I wrote  two articles, one  in  Women’s  Era  titled ‘Kitchen Under Siege’ and another in  The  Hindu  Business Line  titled ‘Potato Farming: India Makes a Hash of it’, giving the  details of meagre  potato arrivals in Agra, Patna and Kolkata  mandis  in the  year  2013. Nearly three-quarters of India’s potatoes  are grown in the Indo-Gangetic belt. But since 2011, the potatoes are stored in godowns at Maharashtra and Karnataka by the POT trading cartel. 

 

The  effect  of  this  hoarding  at  away  centres  can  be  seen  in  Figure 11.1—a graph plotted with data from National Horticulture Board in 2013. Though 73% of the  potatoes were  grown in the  Indo-Gangetic belt in the  three  populous states of UP, Bihar and West  Bengal, that  year just 6% of the  potatoes found their  way to the  large mandis at  Agra, Lucknow, Patna and Kolkata. On the  other hand, two states of Maharashtra and Karnataka  where  just  3%  of  the  potato  crop  was  produced  saw  52%  of the  potato arrivals in the  mandis. It  was  not  that  the mandi arrivals  were at  the  consumer centres. 

   

 

The  three  large  states of UP, Bihar and Bengal have a population  touching 40 crore (400 million) which  accounts for nearly a third of India’s potato consumers.
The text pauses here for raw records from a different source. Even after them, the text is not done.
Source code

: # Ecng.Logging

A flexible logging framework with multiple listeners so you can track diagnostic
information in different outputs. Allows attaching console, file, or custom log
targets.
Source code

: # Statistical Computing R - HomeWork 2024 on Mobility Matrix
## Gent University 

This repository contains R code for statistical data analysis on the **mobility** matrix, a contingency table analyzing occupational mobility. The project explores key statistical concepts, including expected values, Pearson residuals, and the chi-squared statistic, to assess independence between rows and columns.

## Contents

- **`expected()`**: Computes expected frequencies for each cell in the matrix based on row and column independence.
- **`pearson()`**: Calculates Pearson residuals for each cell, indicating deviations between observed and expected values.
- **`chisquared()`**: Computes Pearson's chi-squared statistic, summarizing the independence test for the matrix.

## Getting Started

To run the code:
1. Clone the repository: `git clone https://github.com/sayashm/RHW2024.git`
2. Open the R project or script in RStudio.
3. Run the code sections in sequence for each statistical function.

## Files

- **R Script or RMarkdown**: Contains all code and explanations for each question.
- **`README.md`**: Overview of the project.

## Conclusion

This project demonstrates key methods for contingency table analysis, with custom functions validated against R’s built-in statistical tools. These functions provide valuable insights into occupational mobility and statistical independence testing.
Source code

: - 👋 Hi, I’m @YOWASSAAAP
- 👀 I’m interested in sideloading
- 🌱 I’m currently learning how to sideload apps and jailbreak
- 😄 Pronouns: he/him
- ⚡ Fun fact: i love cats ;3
Maharashtra and Karnataka have  a population of 17 crore  (170 million) by comparison. The  data shows that  the  humble  potato had to travel needlessly to distant  godowns more  than 1,000 miles  away  from  major  production  and consumption centres, just  because  investors chose  to stock it  at away centres. Potato prices  shot  up unnecessarily as the  consumer paid the  cost  of moving the potato stock to and fro that  was incidentally more  than what  the  farmer received for his produce.

 

This trend  of hoarding  at  away centres accelerated in the  last  decade with the POT trade  largely under control of the  traders of the  MumbaiPune-Nashik belt. It  is  reported  that  in  the  case  of  high-value  pulses and spices, some  of the  produce  is exported and the  stocking is done  in the Middle  East. The  price  stability of the  kitchen was completely lost  during the  period  2011–2015,  but  we  will  come  to  that  later.  The  price  rise was accompanied by  wild seasonal swings,  particularly  during  election seasons. It plagued the  UPA government  and is now plaguing the  NDA regime. It is  not that political parties  and successive governments  have not done  anything to  keep the  prices under control. It  is only that  they have not  done enough. They created the  volatility and are  now being bitten by a genie, totally out  of control.